Packing the Right Gear
Always carry one or even two spare set of clothes, a towel and a change of shoes. Wrap them all up in waterproof dry bags so that they stay dry no matter what. Other handy necessities are the same as for any camping trip in dry weather and would include a first-aid kit, flash light and most important of all, a lighter. Soggy matches do not a bonfire make.
A word about cotton and cotton blends. Cotton has a bad reputation for staying wet and cold, read “hypothermia-potential”, that makes is a poor choice for wet weather gear. Be careful about cotton gear, except for towels. We’ve found that the newer dry-tech exercise materials work best in wet and also sweaty weather. They will wick water away from your body and dry amazingly fast.
A pair of flip-flops or beach shoes will come in really handy if you need to make short trips to check on something outside the tent. They are easy to slip on and off at the front door.
Though an umbrella may sound like a strange choice for a camping trip, it is invaluable for keeping things dry when moving them from the car to the tent. They can keep the water out of your eggs when you cook breakfast too.
Consider packing a tarp to lay on the ground under the tent. This helps protect the floor of the tent from tearing on roots and rocks. We cut the tarp to be about eight inches smaller than the floor of the tent so it stays completely underneath it. A tarp that is larger than your tent’s footprint will do just the opposite of what you want. It will collect the water that runs off your tent and direct it nicely under the tent floor.

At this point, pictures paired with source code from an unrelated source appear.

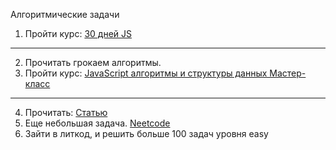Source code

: Алгоритмические задачи
1. Пройти курс: [30 дней JS](https://leetcode.com/studyplan/30-days-of-javascript/)
---
2. Прочитать грокаем алгоритмы.
3. Пройти курс: [JavaScript алгоритмы и структуры данных Мастер-класс](https://coursehunter.net/course/javascript-algoritmy-i-struktury-dannyh-master-klass)
---
4. Прочитать: [Cтатью](https://habr.com/ru/articles/713498/) 
5. Еще небольшая задача. [Neetcode](https://neetcode.io/roadmap)
6. Зайти в литкод, и решить больше 100 задач уровня easy 
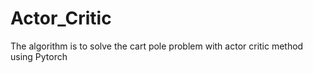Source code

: # Actor_Critic 
The algorithm is to solve the cart pole problem with actor critic method using Pytorch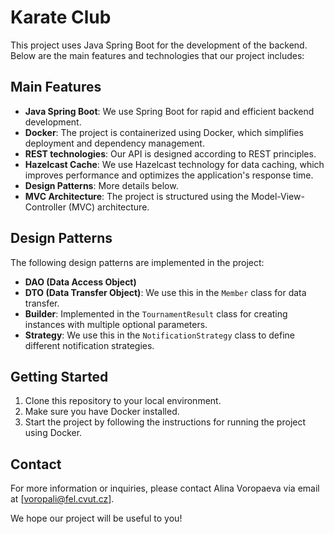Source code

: # Karate Club

This project uses Java Spring Boot for the development of the backend. Below are the main features and technologies that our project includes:

## Main Features

- **Java Spring Boot**: We use Spring Boot for rapid and efficient backend development.
- **Docker**: The project is containerized using Docker, which simplifies deployment and dependency management.
- **REST technologies**: Our API is designed according to REST principles.
- **Hazelcast Cache**: We use Hazelcast technology for data caching, which improves performance and optimizes the application's response time.
- **Design Patterns**: More details below.
- **MVC Architecture**: The project is structured using the Model-View-Controller (MVC) architecture.

## Design Patterns

The following design patterns are implemented in the project:

- **DAO (Data Access Object)**
- **DTO (Data Transfer Object)**: We use this in the `Member` class for data transfer.
- **Builder**: Implemented in the `TournamentResult` class for creating instances with multiple optional parameters.
- **Strategy**: We use this in the `NotificationStrategy` class to define different notification strategies.

## Getting Started

1. Clone this repository to your local environment.
2. Make sure you have Docker installed.
3. Start the project by following the instructions for running the project using Docker.


## Contact

For more information or inquiries, please contact Alina Voropaeva via email at [voropali@fel.cvut.cz].

We hope our project will be useful to you!
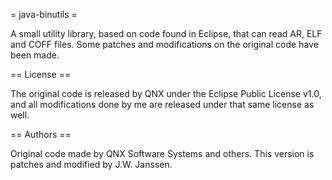 = java-binutils =

A small utility library, based on code found in Eclipse, that can read
AR, ELF and COFF files. Some patches and modifications on the original
code have been made.

== License ==

The original code is released by QNX under the Eclipse Public License 
v1.0, and all modifications done by me are released under that same
license as well.

== Authors ==

Original code made by QNX Software Systems and others. This version is
patches and modified by J.W. Janssen.

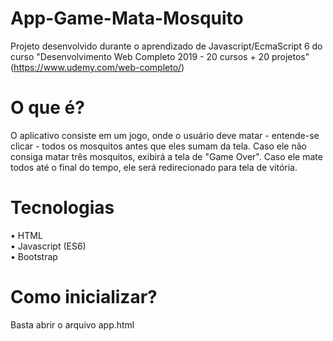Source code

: # App-Game-Mata-Mosquito

Projeto desenvolvido durante o aprendizado de Javascript/EcmaScript 6 do curso "Desenvolvimento Web Completo 2019 - 20 cursos + 20 projetos" (https://www.udemy.com/web-completo/)

# O que é?

O aplicativo consiste em um jogo, onde o usuário deve matar - entende-se clicar - todos os mosquitos antes que eles sumam da tela. Caso ele não consiga matar três mosquitos, exibirá a tela de "Game Over". Caso ele mate todos até o final do tempo, ele será redirecionado para tela de vitória.

# Tecnologias
• HTML<br>
• Javascript (ES6)<br>
• Bootstrap

# Como inicializar?
Basta abrir o arquivo app.html
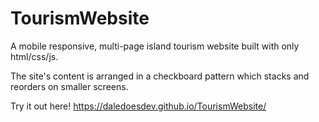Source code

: # TourismWebsite

A mobile responsive, multi-page island tourism website built with only html/css/js.

The site's content is arranged in a checkboard pattern which stacks and reorders on smaller screens. 

Try it out here! https://daledoesdev.github.io/TourismWebsite/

And, take a small rug to put down in front of your door. Even if it gets a little wet, it will help you keep the mud out of the tent and off your clothes, sleeping bag, and other gear. And, since it’s really nice to have a large area at the door that is out of the constant downpour, a second tarp, 6’ by 8’ or larger can be rigged up over the threshold of your tent, and extend 6’ or more in front is really a good option to have. This helps you open up the zippered entrance without getting a bunch of rain too. If you go 8’ by 16’, you can cover the picnic table and have a nice, cozy, vestibule, dry and ready for your enjoyment.
Don’t dismiss the satisfaction you receive when you’re snug under a dry tarp or tent, listening to the rain pitter-patter, while you sit dry and warm, enjoying a hot cup of cocoa or coffee, reading or even just watching the campground as it adjusts to the weather.
One last note. When you go car camping on a rainy weekend you tend to use the shelter of your car or van more than usual. It’s a nice dry place to keep things out of the weather. On a recent rain-soaked trip we learned the hard way that after a weekend of opening doors to put things in and out etc. the battery wasn’t able to start the van anymore. Make sure you have jumper cables or some other plan to start things on Sunday afternoon. I now carry one of those portable battery packs to jump start the van.